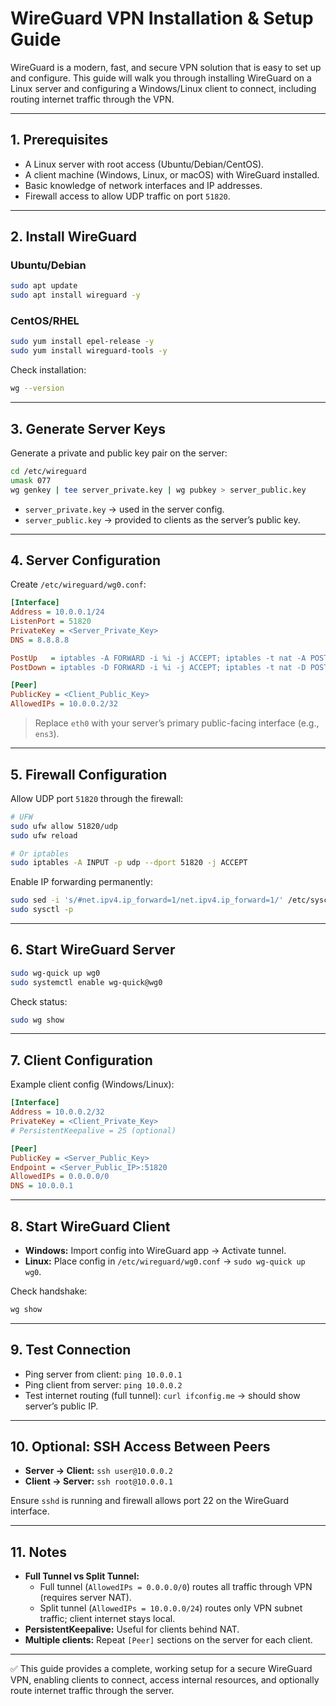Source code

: # WireGuard VPN Installation & Setup Guide

WireGuard is a modern, fast, and secure VPN solution that is easy to set up and configure. This guide will walk you through installing WireGuard on a Linux server and configuring a Windows/Linux client to connect, including routing internet traffic through the VPN.

---

## 1. Prerequisites

- A Linux server with root access (Ubuntu/Debian/CentOS).
- A client machine (Windows, Linux, or macOS) with WireGuard installed.
- Basic knowledge of network interfaces and IP addresses.
- Firewall access to allow UDP traffic on port `51820`.

---

## 2. Install WireGuard

### Ubuntu/Debian
```bash
sudo apt update
sudo apt install wireguard -y
```

### CentOS/RHEL
```bash
sudo yum install epel-release -y
sudo yum install wireguard-tools -y
```

Check installation:
```bash
wg --version
```

---

## 3. Generate Server Keys

Generate a private and public key pair on the server:
```bash
cd /etc/wireguard
umask 077
wg genkey | tee server_private.key | wg pubkey > server_public.key
```

- `server_private.key` → used in the server config.
- `server_public.key` → provided to clients as the server’s public key.

---

## 4. Server Configuration

Create `/etc/wireguard/wg0.conf`:

```ini
[Interface]
Address = 10.0.0.1/24
ListenPort = 51820
PrivateKey = <Server_Private_Key>
DNS = 8.8.8.8

PostUp   = iptables -A FORWARD -i %i -j ACCEPT; iptables -t nat -A POSTROUTING -o eth0 -j MASQUERADE
PostDown = iptables -D FORWARD -i %i -j ACCEPT; iptables -t nat -D POSTROUTING -o eth0 -j MASQUERADE

[Peer]
PublicKey = <Client_Public_Key>
AllowedIPs = 10.0.0.2/32
```

> Replace `eth0` with your server’s primary public-facing interface (e.g., `ens3`).

---

## 5. Firewall Configuration

Allow UDP port `51820` through the firewall:

```bash
# UFW
sudo ufw allow 51820/udp
sudo ufw reload

# Or iptables
sudo iptables -A INPUT -p udp --dport 51820 -j ACCEPT
```

Enable IP forwarding permanently:
```bash
sudo sed -i 's/#net.ipv4.ip_forward=1/net.ipv4.ip_forward=1/' /etc/sysctl.conf
sudo sysctl -p
```

---

## 6. Start WireGuard Server

```bash
sudo wg-quick up wg0
sudo systemctl enable wg-quick@wg0
```

Check status:
```bash
sudo wg show
```

---

## 7. Client Configuration

Example client config (Windows/Linux):

```ini
[Interface]
Address = 10.0.0.2/32
PrivateKey = <Client_Private_Key>
# PersistentKeepalive = 25 (optional)

[Peer]
PublicKey = <Server_Public_Key>
Endpoint = <Server_Public_IP>:51820
AllowedIPs = 0.0.0.0/0
DNS = 10.0.0.1
```

---

## 8. Start WireGuard Client

- **Windows:** Import config into WireGuard app → Activate tunnel.  
- **Linux:** Place config in `/etc/wireguard/wg0.conf` → `sudo wg-quick up wg0`.

Check handshake:
```bash
wg show
```

---

## 9. Test Connection

- Ping server from client: `ping 10.0.0.1`
- Ping client from server: `ping 10.0.0.2`
- Test internet routing (full tunnel): `curl ifconfig.me` → should show server’s public IP.

---

## 10. Optional: SSH Access Between Peers

- **Server → Client:** `ssh user@10.0.0.2`
- **Client → Server:** `ssh root@10.0.0.1`

Ensure `sshd` is running and firewall allows port 22 on the WireGuard interface.

---

## 11. Notes

- **Full Tunnel vs Split Tunnel:**
  - Full tunnel (`AllowedIPs = 0.0.0.0/0`) routes all traffic through VPN (requires server NAT).
  - Split tunnel (`AllowedIPs = 10.0.0.0/24`) routes only VPN subnet traffic; client internet stays local.
- **PersistentKeepalive:** Useful for clients behind NAT.
- **Multiple clients:** Repeat `[Peer]` sections on the server for each client.

---

✅ This guide provides a complete, working setup for a secure WireGuard VPN, enabling clients to connect, access internal resources, and optionally route internet traffic through the server.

++++++++++

Task requirements:
Among the lines above, which ones hold the string "root"? Show them.

Task output:
- A Linux server with root access (Ubuntu/Debian/CentOS).
- **Client → Server:** `ssh root@10.0.0.1`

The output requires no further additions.